Just saw this video on YouTube, not sure if anybody has posted it here before?

Probably better than a usual car wash with brushes or some Eastern Europeans with a dirty sponge, but those jets seem pretty powerful.






Maybe we'll start seeing them here soon?!

Sent from my SM-G935F using Tapatalk


----------



## cangri (Feb 25, 2011)

To clear the dust, YES.
To wash the car, No good.


----------



## jr2007 (Oct 5, 2016)

They have a few of these dotted around the UK. If its powerful enough to take off anything more than dust and surface crud, it probably needs some serious chemical cleaning power. Would be a useful light maintenance wash option if close by but I can't see it being a viable alternative for us.


----------



## Soul boy 68 (Sep 8, 2013)

Now that would do me very nicely, especially at this time of year, I'm not sure it would take off over here but I certainly hope so.


----------



## Fentum (May 1, 2017)

I've only seen one - at the Roadchef Newport East Services on the M4 coming back from a rugby match at the Millennium Stadium - and I was more interested in getting a bacon butty and a mug of tea than in washing a car that was about to drive to London in the ****ing rain.

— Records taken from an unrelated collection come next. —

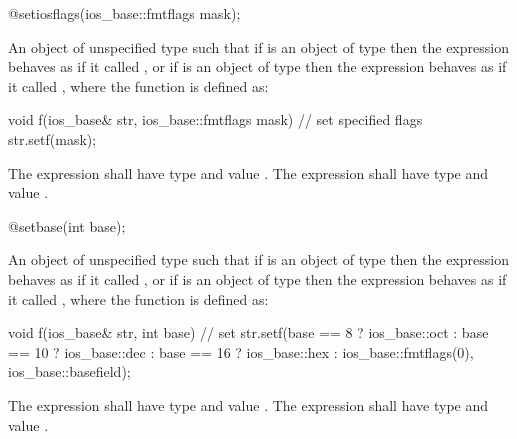 %
\begin{itemdecl}
@\unspec@ setiosflags(ios_base::fmtflags mask);
\end{itemdecl}

\begin{itemdescr}
\pnum
\returns
An object of unspecified type such that if
is an object of type
then the expression
behaves as if it called
,
or if
is an object of type
then the expression
behaves as if it called
, where the function  is defined as:
%

\begin{codeblock}
void f(ios_base& str, ios_base::fmtflags mask) {
  // set specified flags
  str.setf(mask);
}
\end{codeblock}

The expression
shall have type
and value
.
The expression
shall have type
and value
.
\end{itemdescr}

%
\begin{itemdecl}
@\unspec@ setbase(int base);
\end{itemdecl}

\begin{itemdescr}
\pnum
\returns
An object of unspecified type such that if
is an object of type
then the expression
behaves as if it called
,
or if
is an object of type
then the expression
behaves as if it called
, where the function  is defined as:

\begin{codeblock}
void f(ios_base& str, int base) {
  // set 
  str.setf(base ==  8 ? ios_base::oct :
      base == 10 ? ios_base::dec :
      base == 16 ? ios_base::hex :
      ios_base::fmtflags(0), ios_base::basefield);
}
\end{codeblock}

The expression
shall have type
and value
.
The expression
shall have type
and value
.
\end{itemdescr}

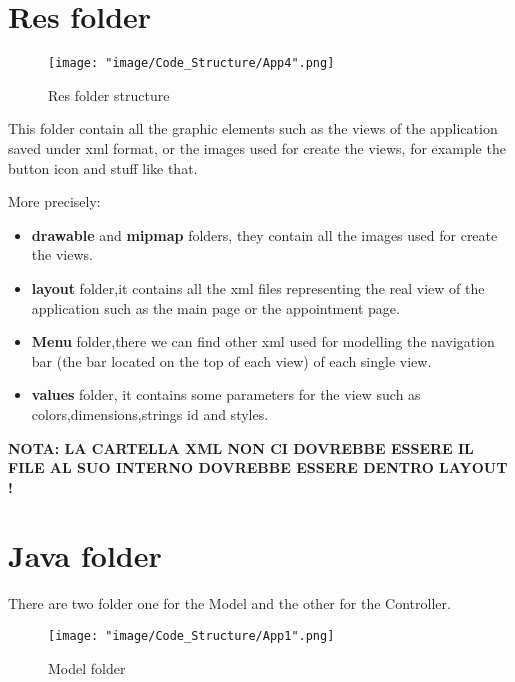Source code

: \section{Res folder}

\begin{figure}[H]
\begin{center}
\texttt{[image: "image/Code\_Structure/App4".png]}
\caption{Res folder structure}
\end{center}
\end{figure}

This folder contain all the graphic elements such as  the views of the application saved under xml format, or the images used for create the views, for example the button icon and stuff like that.

More precisely:

\begin{itemize}

\item \textbf{drawable} and \textbf{mipmap} folders, they contain all the images used for create the views.

\item \textbf{layout} folder,it contains all the xml files representing the real view of the application such as the main page or the appointment page.

\item \textbf{Menu }folder,there we can find other xml used for modelling the navigation bar (the bar located on the top of each view) of each single view.

\item \textbf{values} folder, it contains some parameters for the view such as colors,dimensions,strings id and styles.  

\end{itemize}

\textbf{NOTA: LA CARTELLA XML NON CI DOVREBBE ESSERE IL FILE AL SUO INTERNO DOVREBBE ESSERE DENTRO LAYOUT !}

\section{Java folder}

There are two folder one for the Model and the other for the Controller.

\begin{figure}[H]
\begin{center}
\texttt{[image: "image/Code\_Structure/App1".png]}
\caption{Model folder}
\end{center}
\end{figure}


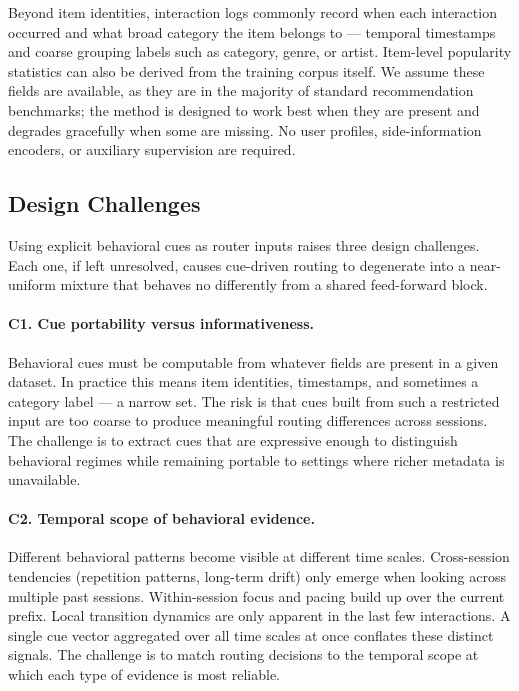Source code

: \documentclass[sigconf,review,anonymous]{acmart}
\begin{document}
Beyond item identities, interaction logs commonly record when each interaction occurred and what broad category the item belongs to --- temporal timestamps and coarse grouping labels such as category, genre, or artist. Item-level popularity statistics can also be derived from the training corpus itself. We assume these fields are available, as they are in the majority of standard recommendation benchmarks; the method is designed to work best when they are present and degrades gracefully when some are missing. No user profiles, side-information encoders, or auxiliary supervision are required.

\subsection{Design Challenges}

Using explicit behavioral cues as router inputs raises three design challenges. Each one, if left unresolved, causes cue-driven routing to degenerate into a near-uniform mixture that behaves no differently from a shared feed-forward block.

\paragraph{\textbf{C1. Cue portability versus informativeness.}}
Behavioral cues must be computable from whatever fields are present in a given dataset. In practice this means item identities, timestamps, and sometimes a category label --- a narrow set. The risk is that cues built from such a restricted input are too coarse to produce meaningful routing differences across sessions. The challenge is to extract cues that are expressive enough to distinguish behavioral regimes while remaining portable to settings where richer metadata is unavailable.

\paragraph{\textbf{C2. Temporal scope of behavioral evidence.}}
Different behavioral patterns become visible at different time scales. Cross-session tendencies (repetition patterns, long-term drift) only emerge when looking across multiple past sessions. Within-session focus and pacing build up over the current prefix. Local transition dynamics are only apparent in the last few interactions. A single cue vector aggregated over all time scales at once conflates these distinct signals. The challenge is to match routing decisions to the temporal scope at which each type of evidence is most reliable.
\end{document}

Has anybody here actually tried one?

Peter


----------



## Brad-ST (Nov 17, 2013)

Yeah I’d imagine theyd be using something not so wax safe if it ‘cleans’ the car without touching it, be interested to see how well it does clean though!


----------



## Actrosman (Oct 23, 2013)

Not like it was minging when it went in was it and I wouldn’t want the high pressure jets firing water up the exhaust pipes like that.....I put some used gloves over my pipes when just using the old K4.....get some right funny looks!


----------



## minidaveo (Jun 27, 2017)

Concept: tick
Reality: sitting on the fence with that

Heck the air drier blew the cars fuel cap open! Wonder what grit would do being blasted into the paint work if that was in a seaside town in the uk...

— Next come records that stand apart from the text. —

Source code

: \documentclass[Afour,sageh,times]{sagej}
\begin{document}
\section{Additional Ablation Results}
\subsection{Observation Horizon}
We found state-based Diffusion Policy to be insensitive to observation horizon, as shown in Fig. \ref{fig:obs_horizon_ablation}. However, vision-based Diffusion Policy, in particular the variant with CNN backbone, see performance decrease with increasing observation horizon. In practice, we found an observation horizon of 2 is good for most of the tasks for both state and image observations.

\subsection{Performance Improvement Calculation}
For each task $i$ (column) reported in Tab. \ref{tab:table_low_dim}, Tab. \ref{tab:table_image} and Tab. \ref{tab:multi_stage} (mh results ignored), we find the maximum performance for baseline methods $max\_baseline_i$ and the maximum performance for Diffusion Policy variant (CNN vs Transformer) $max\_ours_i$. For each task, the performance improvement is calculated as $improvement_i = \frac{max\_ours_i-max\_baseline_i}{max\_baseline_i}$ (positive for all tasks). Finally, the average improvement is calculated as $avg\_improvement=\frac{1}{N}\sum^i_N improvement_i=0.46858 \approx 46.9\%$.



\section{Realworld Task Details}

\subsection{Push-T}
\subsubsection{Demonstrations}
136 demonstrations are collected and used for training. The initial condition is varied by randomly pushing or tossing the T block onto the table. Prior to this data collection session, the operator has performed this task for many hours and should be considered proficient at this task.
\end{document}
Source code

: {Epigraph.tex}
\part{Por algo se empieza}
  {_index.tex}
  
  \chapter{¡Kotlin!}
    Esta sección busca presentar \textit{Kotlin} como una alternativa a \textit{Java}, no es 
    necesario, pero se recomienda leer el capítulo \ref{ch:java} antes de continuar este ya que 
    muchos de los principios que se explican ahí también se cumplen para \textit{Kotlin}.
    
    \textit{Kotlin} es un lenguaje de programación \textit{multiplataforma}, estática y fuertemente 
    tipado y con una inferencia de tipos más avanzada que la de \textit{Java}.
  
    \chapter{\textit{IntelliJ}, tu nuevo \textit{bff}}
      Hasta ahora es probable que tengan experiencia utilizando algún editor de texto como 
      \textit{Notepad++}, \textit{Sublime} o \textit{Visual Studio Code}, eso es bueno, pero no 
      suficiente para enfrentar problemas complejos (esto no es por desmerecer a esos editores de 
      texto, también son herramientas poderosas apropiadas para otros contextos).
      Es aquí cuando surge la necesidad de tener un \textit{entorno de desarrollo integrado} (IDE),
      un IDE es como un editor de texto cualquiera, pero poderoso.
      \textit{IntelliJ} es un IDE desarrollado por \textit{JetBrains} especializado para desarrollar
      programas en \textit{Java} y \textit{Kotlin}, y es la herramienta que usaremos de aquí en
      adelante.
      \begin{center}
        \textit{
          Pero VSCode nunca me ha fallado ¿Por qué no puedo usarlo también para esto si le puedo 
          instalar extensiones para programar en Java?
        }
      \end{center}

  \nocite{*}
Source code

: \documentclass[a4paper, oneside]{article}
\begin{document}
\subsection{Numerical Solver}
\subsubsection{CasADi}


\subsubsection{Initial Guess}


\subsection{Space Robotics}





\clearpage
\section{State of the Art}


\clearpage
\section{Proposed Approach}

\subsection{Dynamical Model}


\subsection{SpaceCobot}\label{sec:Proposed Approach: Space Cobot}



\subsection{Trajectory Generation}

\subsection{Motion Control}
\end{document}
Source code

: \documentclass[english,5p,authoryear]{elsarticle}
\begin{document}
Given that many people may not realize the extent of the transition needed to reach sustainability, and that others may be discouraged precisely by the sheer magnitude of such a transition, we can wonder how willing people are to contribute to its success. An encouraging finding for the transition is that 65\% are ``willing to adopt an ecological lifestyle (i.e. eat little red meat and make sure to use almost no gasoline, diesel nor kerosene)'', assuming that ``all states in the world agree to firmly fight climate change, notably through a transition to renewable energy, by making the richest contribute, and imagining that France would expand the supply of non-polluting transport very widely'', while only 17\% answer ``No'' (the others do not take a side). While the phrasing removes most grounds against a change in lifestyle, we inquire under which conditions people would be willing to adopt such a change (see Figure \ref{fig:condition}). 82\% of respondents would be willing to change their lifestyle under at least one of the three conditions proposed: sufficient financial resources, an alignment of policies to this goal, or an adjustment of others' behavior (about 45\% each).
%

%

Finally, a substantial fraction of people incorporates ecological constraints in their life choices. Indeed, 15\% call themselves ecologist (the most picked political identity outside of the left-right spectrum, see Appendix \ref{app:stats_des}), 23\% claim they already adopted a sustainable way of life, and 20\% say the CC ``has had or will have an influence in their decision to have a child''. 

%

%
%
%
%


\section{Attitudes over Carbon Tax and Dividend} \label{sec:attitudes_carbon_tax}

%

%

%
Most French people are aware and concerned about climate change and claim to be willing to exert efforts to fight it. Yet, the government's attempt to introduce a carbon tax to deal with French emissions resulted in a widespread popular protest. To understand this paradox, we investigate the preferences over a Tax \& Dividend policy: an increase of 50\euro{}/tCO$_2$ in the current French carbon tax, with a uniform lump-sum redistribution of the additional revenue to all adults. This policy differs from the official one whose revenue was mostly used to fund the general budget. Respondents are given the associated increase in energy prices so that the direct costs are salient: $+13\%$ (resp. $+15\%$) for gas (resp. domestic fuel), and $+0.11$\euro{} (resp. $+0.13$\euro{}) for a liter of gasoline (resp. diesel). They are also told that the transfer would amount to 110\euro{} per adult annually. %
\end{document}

Also great demo... drive a CLEAN bmw into a car wash and erm yeah and clean wettish bmw emerges


----------



## rob2278 (Jul 18, 2009)

minidaveo said:


> Concept: tick
> Reality: sitting on the fence with that
> 
> Heck the air drier blew the cars fuel cap open! Wonder what grit would do being blasted into the paint work if that was in a seaside town in the uk...
> ...


Here's another, this time with a dirty car though (does look like the dirt was added to the car once in the wash area though)


----------



## LeeH (Jan 29, 2006)

^^^fake. 

Perfectly clean and prepped car with a bucket of wet mucky water thrown on top. 


Sent from my iPad using Tapatalk Pro


----------



## minidaveo (Jun 27, 2017)

Ha ha ha where has that car been to get mud up on the bonnet like that! 

Farmers making love on it probably 

Like leeh said faked and prepped, no snow foam used just water and blown dry no suds at all there!

I’m not surprised Nissan developed the tech btw (top corner of the moving platform above)


----------



## Fentum (May 1, 2017)

rob2278 said:


> Here's another, this time with a dirty car though (does look like the dirt was added to the car once in the wash area though)
> 
> Touchless Car washing Machines Magic Wash 360 - YouTube


Also, anybody else notice the loose electrical wires hanging down on the right hand side near the water spray head:doublesho:doublesho:doublesho?

Peter


----------



## noellesteward (5 mo ago)

MBRuss said:


> Just saw this video on YouTube, not sure if anybody has posted it here before?
> 
> Probably better than a usual car wash with brushes or some Eastern Europeans with a dirty sponge, but those jets seem pretty powerful.
> 
> ...


I haven’t had a black truck in a long time and with work and a 5-month old and having to mow my lawn 3 times a month this time of year I just don’t have the time to commit to washing it myself enough. I definitely won’t go through a normal car wash but I have never tried touchless before. Do they work? There’s one near my house with signs up that say “Tesla safe” for what that’s worth.


----------



## LeeH (Jan 29, 2006)

4 years old, probably broke and ripped out by now.

And the old thread police will be exploding with rage shortly.


----------